Over at the often-dour Grist,Ted Glick asks "Are We Winning the Clean vs. Dirty Energy Battle?" and concludes in the affirmative. "[O]ver the last month or two . . . I’m beginning to believe that the human race has a fighting chance of preventing runaway, catastrophic climate change and, in so doing, open the way for a much more just, peaceful and democratic world." Among the reasons he lists are President Barack Obama's focus on the climate crisis in his State of the Union speech; the ongoing battle against the Keystone XL pipeline; and the explosive growth of renewable energy.

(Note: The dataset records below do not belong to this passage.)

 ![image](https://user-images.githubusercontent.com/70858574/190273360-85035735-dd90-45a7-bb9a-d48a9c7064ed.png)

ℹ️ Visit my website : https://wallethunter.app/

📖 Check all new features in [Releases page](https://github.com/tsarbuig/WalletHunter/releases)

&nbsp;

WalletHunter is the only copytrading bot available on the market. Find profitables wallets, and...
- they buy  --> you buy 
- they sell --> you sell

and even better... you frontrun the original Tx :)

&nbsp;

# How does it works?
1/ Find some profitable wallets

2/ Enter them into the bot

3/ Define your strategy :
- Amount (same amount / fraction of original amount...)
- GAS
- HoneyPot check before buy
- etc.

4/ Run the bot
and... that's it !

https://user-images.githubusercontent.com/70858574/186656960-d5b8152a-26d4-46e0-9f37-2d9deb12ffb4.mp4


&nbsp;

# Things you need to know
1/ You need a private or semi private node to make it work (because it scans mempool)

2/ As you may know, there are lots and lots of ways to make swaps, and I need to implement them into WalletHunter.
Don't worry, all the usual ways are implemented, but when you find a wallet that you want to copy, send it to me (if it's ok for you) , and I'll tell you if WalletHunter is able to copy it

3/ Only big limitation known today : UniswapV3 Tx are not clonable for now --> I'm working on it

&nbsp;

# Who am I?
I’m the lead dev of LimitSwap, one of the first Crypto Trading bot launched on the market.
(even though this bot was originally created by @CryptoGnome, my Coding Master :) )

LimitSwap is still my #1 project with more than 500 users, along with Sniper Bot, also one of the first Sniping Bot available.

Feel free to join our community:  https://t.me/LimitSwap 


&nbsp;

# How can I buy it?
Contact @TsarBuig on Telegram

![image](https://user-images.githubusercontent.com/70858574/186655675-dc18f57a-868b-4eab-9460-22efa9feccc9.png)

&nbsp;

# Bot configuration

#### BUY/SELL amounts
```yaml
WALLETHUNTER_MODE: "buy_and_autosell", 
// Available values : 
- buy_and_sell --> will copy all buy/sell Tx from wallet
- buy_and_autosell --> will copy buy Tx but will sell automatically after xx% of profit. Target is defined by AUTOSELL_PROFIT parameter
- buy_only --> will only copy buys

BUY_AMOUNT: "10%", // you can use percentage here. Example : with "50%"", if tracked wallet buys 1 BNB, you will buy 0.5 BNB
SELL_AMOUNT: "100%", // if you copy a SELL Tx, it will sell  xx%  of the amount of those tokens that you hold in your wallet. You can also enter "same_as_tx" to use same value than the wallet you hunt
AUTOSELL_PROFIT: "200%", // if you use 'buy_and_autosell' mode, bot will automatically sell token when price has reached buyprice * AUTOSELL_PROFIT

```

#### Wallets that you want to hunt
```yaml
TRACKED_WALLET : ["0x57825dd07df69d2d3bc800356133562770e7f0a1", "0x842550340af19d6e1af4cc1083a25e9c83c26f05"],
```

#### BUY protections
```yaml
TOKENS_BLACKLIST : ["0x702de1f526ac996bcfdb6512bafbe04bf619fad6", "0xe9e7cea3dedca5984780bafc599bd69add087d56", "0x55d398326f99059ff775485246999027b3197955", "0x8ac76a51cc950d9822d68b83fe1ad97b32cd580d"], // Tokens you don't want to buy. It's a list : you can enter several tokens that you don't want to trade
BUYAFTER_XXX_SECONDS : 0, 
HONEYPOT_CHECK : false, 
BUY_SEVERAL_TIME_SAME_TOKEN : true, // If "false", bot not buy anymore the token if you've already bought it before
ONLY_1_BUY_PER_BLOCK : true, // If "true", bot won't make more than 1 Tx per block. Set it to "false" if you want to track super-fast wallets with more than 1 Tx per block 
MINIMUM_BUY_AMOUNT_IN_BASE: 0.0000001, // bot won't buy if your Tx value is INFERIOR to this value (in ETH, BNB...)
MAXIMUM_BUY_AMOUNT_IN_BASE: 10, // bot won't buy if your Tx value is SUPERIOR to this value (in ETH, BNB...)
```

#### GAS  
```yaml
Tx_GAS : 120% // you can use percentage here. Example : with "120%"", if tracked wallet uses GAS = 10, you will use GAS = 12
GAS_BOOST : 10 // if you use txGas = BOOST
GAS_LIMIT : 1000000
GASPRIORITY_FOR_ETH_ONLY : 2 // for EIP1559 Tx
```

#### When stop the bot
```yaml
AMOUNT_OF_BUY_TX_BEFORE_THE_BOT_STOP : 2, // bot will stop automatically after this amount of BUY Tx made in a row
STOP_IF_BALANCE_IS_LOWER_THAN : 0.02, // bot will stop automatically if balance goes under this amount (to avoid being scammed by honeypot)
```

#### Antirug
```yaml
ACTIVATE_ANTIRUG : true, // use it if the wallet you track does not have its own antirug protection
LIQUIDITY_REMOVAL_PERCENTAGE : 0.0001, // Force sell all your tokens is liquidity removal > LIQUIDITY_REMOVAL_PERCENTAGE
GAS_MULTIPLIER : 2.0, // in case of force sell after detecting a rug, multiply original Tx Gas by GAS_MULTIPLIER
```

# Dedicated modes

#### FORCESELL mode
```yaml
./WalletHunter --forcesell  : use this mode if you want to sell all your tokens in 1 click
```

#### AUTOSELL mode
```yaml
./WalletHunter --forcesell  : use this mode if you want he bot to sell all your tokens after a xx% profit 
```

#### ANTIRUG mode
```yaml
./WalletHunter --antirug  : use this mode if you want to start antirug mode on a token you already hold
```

In the New York Times, Elisabeth Rosenthal considers whether there is "Life After Oil and Gas," and concludes that yes, it seems quite possible:
“It’s absolutely not true that we need natural gas, coal or oil — we think it’s a myth,” said Mark Z. Jacobson, a professor of civil and environmental engineering and the main author of the study, published in the journal Energy Policy. “You could power America with renewables from a technical and economic standpoint. The biggest obstacles are social and political — what you need is the will to do it.”
Most optimistic of all is Paul Gilding of the Post Carbon Institute with a powerful blog post, "Victory At Hand for the Climate Movement?" And once again, he finds that the answer is yes.
There are signs the climate movement could be on the verge of a remarkable and surprising victory. . . . the fastest and most dramatic economic transformation in history. This would include the removal of the oil, coal and gas industries from the economy in just a few decades and their replacement with new industries and, for the most part, entirely new companies. It would be the greatest transfer of wealth and power between industries and countries the world has ever seen.
His short argument for why this miraculous transformation may come about is that "what was predominantly an ecological question in now primarily an economic one. . . . When non-fossil fuel companies understand the broad economic risk posed by the lack of climate action, they will become genuine and strong advocates demanding climate action – in their own self-interest."
We are now in a period of extremely rapid social transformation. Attitudes on marriage equality and immigration are shifting faster than anyone ever imagined. Let's hope our optimists are right that attitudes on climate change will follow.